So my first assumption about Silvia Moreno-Garcia’s Mexican Gothic was that the title was somehow a play on that pitchfork-guy painting. And maybe it is, it occurs to me I don’t know much about that painting. But what became clear as the young female protagonist went off to a creepy house in the remote countryside is that oh yeah, Gothic horror, right, that’s what we’re doing here.

And as horror, it is genuinely creepy. The house is weird in ways that have kind of the feeling of Lovecraftian fiction without being that super-familiar Lovecraft stuff directly. It’s all the kind of unsettling “at the edges of perception” stuff where things are just off-kilter enough to feel disquieting.

That’s a solid achievement in its own right.

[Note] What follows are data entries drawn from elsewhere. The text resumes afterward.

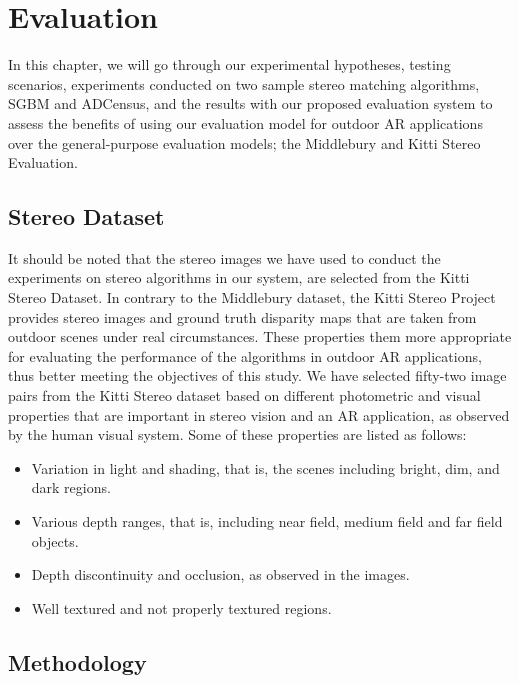 \chapter{Evaluation}
\label{chap:Evaluation}
\renewcommand{\arraystretch}{0.5}

In this chapter, we will go through our experimental hypotheses, testing scenarios, experiments conducted on two sample 
stereo matching algorithms, SGBM and ADCensus, and the results with our
proposed evaluation system to assess the benefits of using our evaluation model for outdoor AR applications over the general-purpose evaluation models; 
the Middlebury and Kitti Stereo Evaluation.

\section{Stereo Dataset}
It should be noted that the stereo images we have used to conduct the experiments on stereo algorithms in our system,
are selected from the Kitti Stereo Dataset.
In contrary to the Middlebury dataset, the Kitti Stereo Project provides stereo images and ground truth disparity maps
that are taken from outdoor scenes under real circumstances. These properties them more appropriate 
for evaluating the performance of the algorithms in outdoor AR applications, thus better meeting the objectives of this study.
We have selected fifty-two image pairs from the Kitti Stereo dataset based on different photometric and visual properties that are important
in stereo vision and an AR application, as observed by the human visual system. Some 
of these properties are listed as follows:
\begin{itemize}
\item Variation in light and shading, that is, the scenes including bright, dim, and dark regions.
\item Various depth ranges, that is, including near field, medium field and far field objects. 
\item Depth discontinuity and occlusion, as observed in the images.
\item Well textured and not properly textured regions.
\end{itemize}

\section{Methodology}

But what’s more impressive is that once you find out what’s going on, it’s still creepy. Usually with horror novels, once the big reveals have been made, the book switches modes—it becomes a straight-up action thing where the hero now has to fight their way clear, or (as with The Twisted Ones and a lot of Lovecraft’s stories) it turns into an SF or fantasy story. But here, the book stays creepy and horrifying and disquieting even once everything’s come into the open.

This fantasy-horror genre isn’t really a particular favorite of mine, but this is an exceptionally well-done example of the genre, and I liked it a lot. Between this and the completely different but also excellent Gods of Jade and Shadow, Moreno-Garcia’s made my must-read list for both the quality of her work and the range of it. Highly recommended.